C++ Program to find out the maximum rated parts set

Suppose, there is a manufacturer that makes specific parts for a particular product. The manufacturer has n different variations of the parts, and the parts have a specific rating on three criteria. The ratings of the n products are given in the array 'ratings' where each element is of the format (A, B, C) where A, B, and C are different rating criteria of the product. Now, an OEM wants to buy m parts for each product they make from the manufacturer of the parts. The OEM chooses the parts satisfying the below conditions −

• Two or more units of the same part should not be bought.

• Choose the set of parts such that the value V is maximized, where V = |total rating of criteria A| + |total rating of criteria B| + |total rating of criteria C|.

We have to find the maximum possible value of V from the parts that the OEM chooses.

So, if the input is like n = 6, m = 4, ratings = {{2, 3, 5}, {3, 5, 2}, {4, 8, 5}, {1, 5, 3}, {7, 2, 7}, {4, 3, 6}}, then the output will be 56.
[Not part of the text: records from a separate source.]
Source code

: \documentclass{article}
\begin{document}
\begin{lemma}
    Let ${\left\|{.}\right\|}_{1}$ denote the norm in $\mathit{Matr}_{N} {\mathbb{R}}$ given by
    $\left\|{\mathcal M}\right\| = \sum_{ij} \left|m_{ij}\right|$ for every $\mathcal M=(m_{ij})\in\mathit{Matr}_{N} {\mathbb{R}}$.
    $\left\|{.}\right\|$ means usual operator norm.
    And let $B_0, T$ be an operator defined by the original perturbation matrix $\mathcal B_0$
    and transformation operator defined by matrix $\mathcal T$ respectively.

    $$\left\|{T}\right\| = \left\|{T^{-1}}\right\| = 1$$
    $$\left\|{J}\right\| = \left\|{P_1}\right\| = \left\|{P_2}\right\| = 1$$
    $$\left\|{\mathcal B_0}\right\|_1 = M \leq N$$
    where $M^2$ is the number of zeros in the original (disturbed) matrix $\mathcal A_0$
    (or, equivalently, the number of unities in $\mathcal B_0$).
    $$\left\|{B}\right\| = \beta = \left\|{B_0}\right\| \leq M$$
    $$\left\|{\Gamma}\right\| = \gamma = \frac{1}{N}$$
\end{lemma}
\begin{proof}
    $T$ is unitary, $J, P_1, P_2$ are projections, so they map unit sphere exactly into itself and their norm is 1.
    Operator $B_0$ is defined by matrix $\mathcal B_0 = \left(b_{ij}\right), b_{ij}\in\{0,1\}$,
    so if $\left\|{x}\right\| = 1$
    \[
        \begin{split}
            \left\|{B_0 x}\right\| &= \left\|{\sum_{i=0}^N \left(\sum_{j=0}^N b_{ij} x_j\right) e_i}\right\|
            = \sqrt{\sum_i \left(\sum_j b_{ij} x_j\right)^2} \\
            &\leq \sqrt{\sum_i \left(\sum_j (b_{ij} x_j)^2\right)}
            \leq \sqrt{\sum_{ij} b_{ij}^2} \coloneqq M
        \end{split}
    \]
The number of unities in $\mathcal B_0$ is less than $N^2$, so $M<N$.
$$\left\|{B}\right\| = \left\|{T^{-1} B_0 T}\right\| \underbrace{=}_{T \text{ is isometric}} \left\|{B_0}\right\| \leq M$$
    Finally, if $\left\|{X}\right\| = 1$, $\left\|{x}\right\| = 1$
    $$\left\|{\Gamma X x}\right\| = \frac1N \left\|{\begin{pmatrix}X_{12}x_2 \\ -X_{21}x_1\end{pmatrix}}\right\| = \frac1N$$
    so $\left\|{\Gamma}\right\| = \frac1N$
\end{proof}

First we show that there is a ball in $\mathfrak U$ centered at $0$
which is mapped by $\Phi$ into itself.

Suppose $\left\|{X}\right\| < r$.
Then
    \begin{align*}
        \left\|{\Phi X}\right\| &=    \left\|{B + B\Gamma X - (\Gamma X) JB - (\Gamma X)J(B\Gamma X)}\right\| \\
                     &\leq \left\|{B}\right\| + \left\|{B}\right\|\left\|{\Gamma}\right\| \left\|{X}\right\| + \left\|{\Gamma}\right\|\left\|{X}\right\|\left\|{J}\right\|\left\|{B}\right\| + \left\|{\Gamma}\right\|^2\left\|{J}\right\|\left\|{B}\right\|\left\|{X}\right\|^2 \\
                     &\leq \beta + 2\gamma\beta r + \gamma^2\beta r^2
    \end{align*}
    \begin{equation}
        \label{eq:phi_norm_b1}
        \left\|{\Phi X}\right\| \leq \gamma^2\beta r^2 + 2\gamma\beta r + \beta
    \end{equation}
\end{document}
If the OEM chooses parts 1, 3, 5, and 6, then the total ratings for each category are −

Category A = 2 + 4 + 7 + 4 = 17
Category B = 3 + 8 + 2 + 3 = 16.
Category C = 5 + 5 + 7 + 6 = 23
The total value of V is 17 + 16 + 23 = 56.

To solve this, we will follow these steps −

N := 100
Define an array arr of size: 9 x N.
Define an array ans.
for initialize i := 0, when i < n, update (increase i by 1), do:
a := first value of ratings[i]
b := second value of ratings[i]
c := third value of ratings[i]
arr[1, i] := a + b + c
arr[2, i] := a - b - c
arr[3, i] := a + b - c
arr[4, i] := a - b + c
arr[5, i] := -a + b + c
arr[6, i] := -a - b - c
arr[7, i] := -a + b - c
arr[8, i] := -a - b + c
for initialize i := 1, when i <= 8, update (increase i by 1), do:
sort the array arr[i]
for initialize i := 1, when i <= 8, update (increase i by 1), do:
reverse the array arr[i]
if m is the same as 0, then:
V := 0
Otherwise
for initialize j := 1, when j <= 8, update (increase j by 1), do:
k := 0
for initialize i := 0, when i < m, update (increase i by 1), do:
k := k + arr[j, i]
V := maximum of V and k
return V

Example

Let us see the following implementation to get better understanding −

#include <bits/stdc++.h>
using namespace std;
const int INF = 1e9;
const int modval = (int) 1e9 + 7;
#define N 100
int solve(int n, int m, vector<tuple<int, int, int>> ratings) {
int V, arr[9][N] ;
vector<int> ans ;
for(int i = 0 ; i < n ; i++) {
int a, b, c;
tie(a, b, c) = ratings[i];
arr[1][i] = a + b + c ;
arr[2][i] = a - b - c ;
arr[3][i] = a + b - c ;
arr[4][i] = a - b + c ;
arr[5][i] = -a + b + c ;
arr[6][i] = -a - b - c ;
arr[7][i] = -a + b - c ;
arr[8][i] = -a - b + c ;
}
for(int i = 1 ; i <= 8 ; i++)
sort(arr[i] , arr[i] + n) ;
for(int i = 1 ; i <= 8 ; i++)
reverse(arr[i] , arr[i] + n) ;
if (m == 0)
V = 0 ;
else {
for (int j = 1; j <= 8; j++) {
int k = 0;
for (int i = 0; i < m; i++)
k += arr[j][i];
V = max(V, k);
}
}
return V;
}
int main() {
int n = 6, m = 4;
vector<tuple<int, int, int>> ratings = {{2, 3, 5}, {3, 5, 2}, {4, 8, 5}, {1, 5, 3}, {7, 2, 7}, {4, 3, 6}};
cout<< solve(n, m, ratings);
return 0;
}

Input

6, 4, {{2, 3, 5}, {3, 5, 2}, {4, 8, 5}, {1, 5, 3}, {7, 2, 7}, {4, 3,6}}

Output

56